*** RECORDS SHOWN Section Begins ***

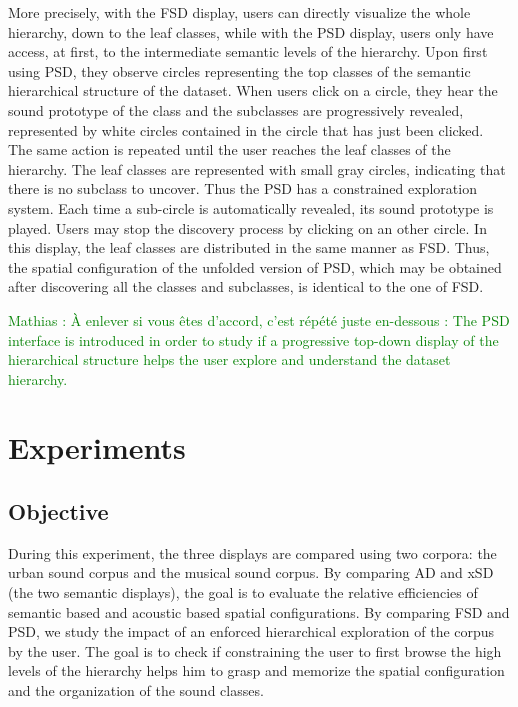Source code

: \documentclass{aes2e}
\newcommand{\mr}[1]{\textcolor{green}{Mathias : #1}}
\begin{document}
More precisely, with the FSD display, users can directly visualize the whole hierarchy, down to the leaf classes, while with the PSD display, users only have access, at first, to the intermediate semantic levels of the hierarchy. Upon first using PSD, they observe circles representing the top classes of the semantic hierarchical structure of the dataset. When users click on a circle, they hear the sound prototype of the class and the subclasses are progressively revealed, represented by white circles contained in the circle that has just been clicked. The same action is repeated until the user reaches the leaf classes of the hierarchy. The leaf classes are represented with small gray circles, indicating that there is no subclass to uncover. Thus the PSD has a constrained exploration system. Each time a sub-circle is automatically revealed, its sound prototype is played. Users may stop the discovery process by clicking on an other circle. In this display, the leaf classes are distributed  in the same manner as FSD. Thus, the spatial configuration of the unfolded version of PSD, which may be obtained after discovering all the classes and subclasses, is identical to the one of FSD.

\mr{À enlever si vous êtes d'accord, c'est répété juste en-dessous : The PSD interface is introduced in order to study if a progressive top-down display of the hierarchical structure helps the user explore and understand the dataset hierarchy.}

\section{Experiments} \label{test}

\subsection{Objective}

During this experiment, the three displays are compared using two corpora: the urban sound corpus and the musical sound corpus. By comparing AD and xSD (the two semantic displays), the goal is to evaluate the  relative efficiencies of semantic based and acoustic based spatial configurations. By comparing FSD and PSD, we study the impact of an enforced hierarchical exploration of the corpus by the user. The goal is to check if constraining the user to first browse the high levels of the hierarchy helps him to grasp and memorize the spatial configuration and the organization of the sound classes. 
\end{document}
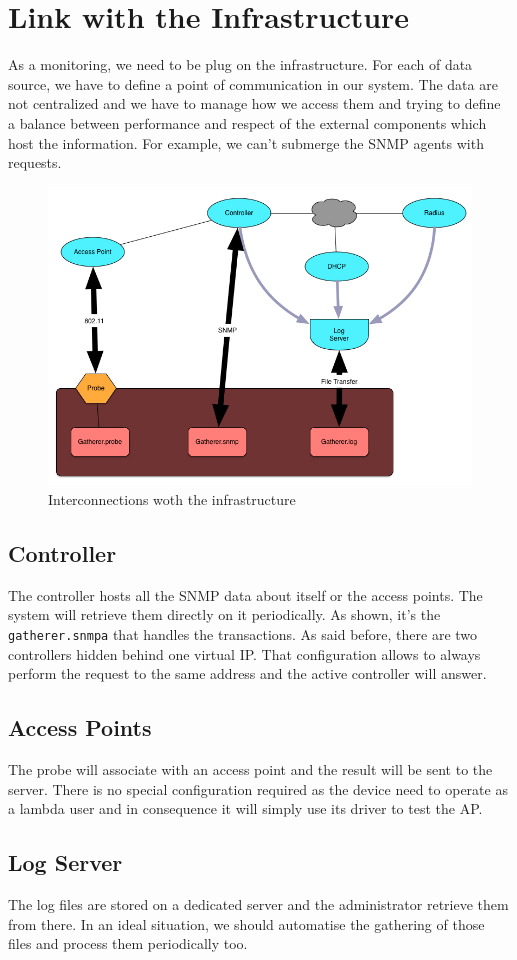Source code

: \section{Link with the Infrastructure}
As a monitoring, we need to be plug on the infrastructure. For each of data source, we have to define a point of communication in our system. The data are not centralized and we have to manage how we access them and trying to define a balance between performance and respect of the external components which host the information. For example, we can't submerge the SNMP agents with requests.

\begin{figure}[H]
\centering
	\includegraphics[width=1\linewidth]{Pictures/chapter3/interactions.jpg}
	\caption{Interconnections woth the infrastructure}
\end{figure}

\subsection{Controller}
The controller hosts all the SNMP data about itself or the access points. The system will retrieve them directly on it periodically. As shown, it's the \texttt{gatherer.snmpa} that handles the transactions. As said before, there are two controllers hidden behind one virtual IP. That configuration allows to always perform the request to the same address and the active controller will answer.
\subsection{Access Points}
The probe will associate with an access point and the result will be sent to the server. There is no special configuration required as the device need to operate as a lambda user and in consequence it will simply use its driver to test the AP. 
\subsection{Log Server} 
The log files are stored on a dedicated server and the administrator retrieve them from there. In an ideal situation, we should automatise the gathering of those files and process them periodically too.
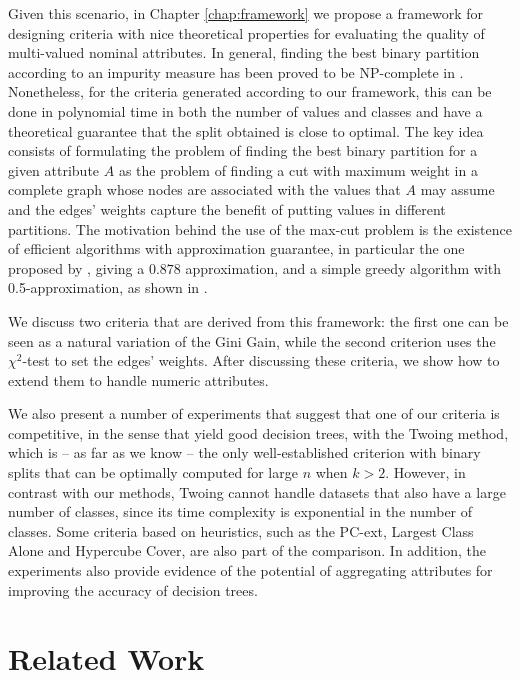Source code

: Given this scenario,  in Chapter \ref{chap:framework} we propose
a framework for designing criteria with nice theoretical properties for evaluating the quality of 
 multi-valued nominal attributes. In general, finding the best binary partition according to an impurity measure has been proved to be NP-complete in \cite{icml2018}. Nonetheless, for the criteria generated according to our framework, this can be done in polynomial time in both the number of values and classes and
have a theoretical guarantee that the split obtained is close to optimal.
The key idea consists of formulating the problem
of finding the best binary partition for a given attribute $A$ as the  problem of finding a 
cut with maximum weight  in a complete graph whose nodes are associated with the values that $A$ may assume and the edges' weights capture the benefit of putting
values in different partitions. The  motivation behind the use of the max-cut problem is 
the existence of efficient algorithms with 
approximation guarantee, in particular 
the one proposed  by \cite{GoeWil95}, giving a $0.878$ approximation,
and a simple greedy algorithm with 0.5-approximation, as shown in \cite{gonzalez2007handbook}.


We discuss two criteria that are derived from this framework:
the first one  can be seen as a natural variation of the
Gini Gain, while the second criterion uses the $\chi^2$-test  to set the edges' weights.
After discussing these criteria, we show how to extend them to handle
numeric attributes.

We also  present a number of experiments that suggest that one of our criteria is competitive, in the sense that yield good decision trees, with the Twoing method, which is -- as far as we know -- the only well-established criterion with binary splits that can be optimally computed for large $n$ when $k > 2$. However, in contrast with our methods, Twoing cannot handle datasets that also have a large number of classes, since its time complexity is exponential in the number of classes. Some criteria based on heuristics, such as the PC-ext, Largest Class Alone and Hypercube Cover, are also part of the comparison. In addition, the experiments also  provide evidence of the potential of aggregating  attributes for improving the accuracy of decision trees.

\section{Related Work}
\label{chap:relatedwork}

*** RECORDS SHOWN Section Ends ***

## [WORK TO BE COMPLETED]
Reproduce, word for word, every line starting at the line that contains "The key idea" and ending with the final line of the entries.

## [EXPECTED ANSWER]
The key idea consists of formulating the problem
of finding the best binary partition for a given attribute $A$ as the  problem of finding a 
cut with maximum weight  in a complete graph whose nodes are associated with the values that $A$ may assume and the edges' weights capture the benefit of putting
values in different partitions. The  motivation behind the use of the max-cut problem is 
the existence of efficient algorithms with 
approximation guarantee, in particular 
the one proposed  by \cite{GoeWil95}, giving a $0.878$ approximation,
and a simple greedy algorithm with 0.5-approximation, as shown in \cite{gonzalez2007handbook}.


We discuss two criteria that are derived from this framework:
the first one  can be seen as a natural variation of the
Gini Gain, while the second criterion uses the $\chi^2$-test  to set the edges' weights.
After discussing these criteria, we show how to extend them to handle
numeric attributes.

We also  present a number of experiments that suggest that one of our criteria is competitive, in the sense that yield good decision trees, with the Twoing method, which is -- as far as we know -- the only well-established criterion with binary splits that can be optimally computed for large $n$ when $k > 2$. However, in contrast with our methods, Twoing cannot handle datasets that also have a large number of classes, since its time complexity is exponential in the number of classes. Some criteria based on heuristics, such as the PC-ext, Largest Class Alone and Hypercube Cover, are also part of the comparison. In addition, the experiments also  provide evidence of the potential of aggregating  attributes for improving the accuracy of decision trees.

\section{Related Work}
\label{chap:relatedwork}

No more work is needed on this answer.